In either case, Feature Hiding and Staged Roll-outs allow us to deploy to production frequently. Why is this so special? First, since we are deploying often, each deployment is smaller, And smaller changes dramatically reduce complexity. Secondly, in the case when we do encounter a deployment issue, smaller changes are an order of magnitude easier to isolate and troubleshoot. Gone are those late nights trying to analyze a month’s worth of features (in many thousands of lines of code changes) for a bug that slipped through to production the day after a deployment.
Role of QA.
In the continuous world, the role of my QA team changed from a focus on manual testing to the creation and maintenance of automated integration tests. These tests run against production every night to verify all is in working order. For larger projects, or for projects with very high impact, they still engage manual testing, but this time they do it on production via an application switch.
Does what I’ve written so far sound too good to be true? Are you skeptical that this process can generate better quality code?

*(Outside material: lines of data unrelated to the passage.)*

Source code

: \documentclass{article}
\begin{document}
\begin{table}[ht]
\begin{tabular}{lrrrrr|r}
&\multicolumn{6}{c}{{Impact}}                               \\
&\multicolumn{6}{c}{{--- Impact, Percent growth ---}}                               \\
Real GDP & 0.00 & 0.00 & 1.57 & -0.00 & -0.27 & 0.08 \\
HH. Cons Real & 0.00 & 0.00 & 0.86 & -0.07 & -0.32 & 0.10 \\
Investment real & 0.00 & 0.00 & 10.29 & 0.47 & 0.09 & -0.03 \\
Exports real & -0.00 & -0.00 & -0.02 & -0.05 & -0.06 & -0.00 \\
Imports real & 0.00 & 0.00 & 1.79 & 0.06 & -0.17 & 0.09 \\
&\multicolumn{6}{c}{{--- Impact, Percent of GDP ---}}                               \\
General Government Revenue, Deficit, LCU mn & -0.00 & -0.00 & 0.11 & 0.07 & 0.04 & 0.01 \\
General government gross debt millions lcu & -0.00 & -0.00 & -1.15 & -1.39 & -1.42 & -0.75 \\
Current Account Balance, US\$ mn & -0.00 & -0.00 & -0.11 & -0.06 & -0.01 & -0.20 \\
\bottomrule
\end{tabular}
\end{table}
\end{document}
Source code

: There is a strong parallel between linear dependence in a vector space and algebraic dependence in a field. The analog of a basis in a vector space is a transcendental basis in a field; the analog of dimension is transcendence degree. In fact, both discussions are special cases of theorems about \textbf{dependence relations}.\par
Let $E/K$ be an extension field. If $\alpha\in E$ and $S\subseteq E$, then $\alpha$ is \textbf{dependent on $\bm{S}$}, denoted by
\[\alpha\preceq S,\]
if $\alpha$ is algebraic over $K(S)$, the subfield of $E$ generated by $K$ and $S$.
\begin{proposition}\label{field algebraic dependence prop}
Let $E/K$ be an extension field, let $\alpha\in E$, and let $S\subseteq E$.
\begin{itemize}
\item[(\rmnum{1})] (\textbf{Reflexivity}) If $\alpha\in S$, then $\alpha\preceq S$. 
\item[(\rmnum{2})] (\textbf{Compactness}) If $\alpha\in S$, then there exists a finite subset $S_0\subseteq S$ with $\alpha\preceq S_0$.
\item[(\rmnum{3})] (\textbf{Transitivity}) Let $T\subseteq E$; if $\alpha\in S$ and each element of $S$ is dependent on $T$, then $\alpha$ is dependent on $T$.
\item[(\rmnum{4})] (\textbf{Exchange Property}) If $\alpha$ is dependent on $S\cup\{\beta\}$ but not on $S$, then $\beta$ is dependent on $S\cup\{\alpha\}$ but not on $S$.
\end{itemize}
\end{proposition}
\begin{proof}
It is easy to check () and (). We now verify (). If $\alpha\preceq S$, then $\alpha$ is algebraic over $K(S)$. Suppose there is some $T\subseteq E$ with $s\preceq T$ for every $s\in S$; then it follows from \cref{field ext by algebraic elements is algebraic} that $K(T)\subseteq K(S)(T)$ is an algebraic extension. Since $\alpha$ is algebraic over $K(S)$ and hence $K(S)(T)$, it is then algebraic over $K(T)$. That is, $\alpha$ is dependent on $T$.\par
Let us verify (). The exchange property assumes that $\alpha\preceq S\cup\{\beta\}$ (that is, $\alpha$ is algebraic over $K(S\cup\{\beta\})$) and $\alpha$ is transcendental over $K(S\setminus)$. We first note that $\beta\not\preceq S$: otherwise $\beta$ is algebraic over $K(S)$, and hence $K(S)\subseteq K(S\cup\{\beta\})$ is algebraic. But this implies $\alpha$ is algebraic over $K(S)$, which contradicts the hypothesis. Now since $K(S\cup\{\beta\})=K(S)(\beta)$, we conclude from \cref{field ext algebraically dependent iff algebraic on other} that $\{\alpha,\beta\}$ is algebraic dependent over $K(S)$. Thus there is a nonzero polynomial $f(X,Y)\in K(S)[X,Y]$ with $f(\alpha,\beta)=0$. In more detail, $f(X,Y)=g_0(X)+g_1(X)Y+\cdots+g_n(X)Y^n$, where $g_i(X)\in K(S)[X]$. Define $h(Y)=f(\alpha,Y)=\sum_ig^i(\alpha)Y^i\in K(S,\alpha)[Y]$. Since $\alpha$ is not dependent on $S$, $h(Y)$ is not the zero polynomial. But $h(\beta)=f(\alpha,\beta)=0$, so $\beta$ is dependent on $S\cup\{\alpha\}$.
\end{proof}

I’m glad you asked, because as previously noted this was a significant concern of mine. So what did I do? I analyzed quality before and then after continuous delivery by tracking bugs. The following chart shows bug history over the past year.
True continuous was implemented early May. The data suggests:
- True continuous deployment has not increased the total number of bugs deployed to production. It is difficult to tell from the graph, but if you compare total bugs before and after, the total after is slightly lower than before.
- Priority bugs appear to be addressed more quickly under a continuous model, which is what one would expect.
What is not shown on this graph are the other benefits – quicker time to market, increased developer satisfaction, and better morale resulting from dramatically fewer deployment conflicts, etc. If I piqued your interest, please keep in mind that switching to continuous is an enormous cultural and technical change. Astute readers will notice the dates on my articles and guess that the process took us around six months to implement. Here are some of the major hurdles and tasks we faced:
- Research and test time required to find and validate a zero-down-time application server.
- R&D the technical integration between TeamCity, GitHub, and our platform build agent.
- Implement new standards and processes governing unit test creation, code review, and deployment. We rolled this out slowly and were keen to get buy-in from senior development staff. This bullet is one of the “big” ones. It is my opinion that a continuous process cannot be successful without aggressive compliance to unit test creation, code review, and code standards.
- Work with the product team to educated and get buy-in.
- Work with the QA team to help them learn new skills (code test automation) and to work with our new process.
Yes, it is a ton of work. However, after making the journey I have no reservations saying the effort was well worth it. I don’t think I’d ever willingly return to once per month, or even once per week, releases. Continuous is the way to go.